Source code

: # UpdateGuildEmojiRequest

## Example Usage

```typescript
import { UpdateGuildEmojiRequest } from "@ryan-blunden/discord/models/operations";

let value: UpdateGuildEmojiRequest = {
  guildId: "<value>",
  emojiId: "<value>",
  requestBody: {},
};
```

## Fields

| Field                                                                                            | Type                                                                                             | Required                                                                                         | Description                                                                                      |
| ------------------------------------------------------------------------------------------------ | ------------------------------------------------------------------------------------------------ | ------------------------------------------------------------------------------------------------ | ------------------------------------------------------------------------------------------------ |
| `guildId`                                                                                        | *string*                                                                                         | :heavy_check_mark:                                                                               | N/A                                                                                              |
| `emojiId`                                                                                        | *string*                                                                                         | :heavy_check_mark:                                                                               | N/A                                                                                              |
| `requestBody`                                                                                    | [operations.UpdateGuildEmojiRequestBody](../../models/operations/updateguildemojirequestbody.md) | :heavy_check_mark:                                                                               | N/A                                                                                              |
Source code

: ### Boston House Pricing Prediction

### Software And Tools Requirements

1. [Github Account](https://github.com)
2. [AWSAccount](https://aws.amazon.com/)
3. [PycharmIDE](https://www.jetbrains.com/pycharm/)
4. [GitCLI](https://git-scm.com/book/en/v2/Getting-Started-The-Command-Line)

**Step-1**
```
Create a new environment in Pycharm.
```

==================================================

Extract each entry in full and write it down exactly.

Source code

: # UpdateGuildEmojiRequest

## Example Usage

```typescript
import { UpdateGuildEmojiRequest } from "@ryan-blunden/discord/models/operations";

let value: UpdateGuildEmojiRequest = {
  guildId: "<value>",
  emojiId: "<value>",
  requestBody: {},
};
```

## Fields

| Field                                                                                            | Type                                                                                             | Required                                                                                         | Description                                                                                      |
| ------------------------------------------------------------------------------------------------ | ------------------------------------------------------------------------------------------------ | ------------------------------------------------------------------------------------------------ | ------------------------------------------------------------------------------------------------ |
| `guildId`                                                                                        | *string*                                                                                         | :heavy_check_mark:                                                                               | N/A                                                                                              |
| `emojiId`                                                                                        | *string*                                                                                         | :heavy_check_mark:                                                                               | N/A                                                                                              |
| `requestBody`                                                                                    | [operations.UpdateGuildEmojiRequestBody](../../models/operations/updateguildemojirequestbody.md) | :heavy_check_mark:                                                                               | N/A                                                                                              |
Source code

: ### Boston House Pricing Prediction

### Software And Tools Requirements

1. [Github Account](https://github.com)
2. [AWSAccount](https://aws.amazon.com/)
3. [PycharmIDE](https://www.jetbrains.com/pycharm/)
4. [GitCLI](https://git-scm.com/book/en/v2/Getting-Started-The-Command-Line)

**Step-1**
```
Create a new environment in Pycharm.
```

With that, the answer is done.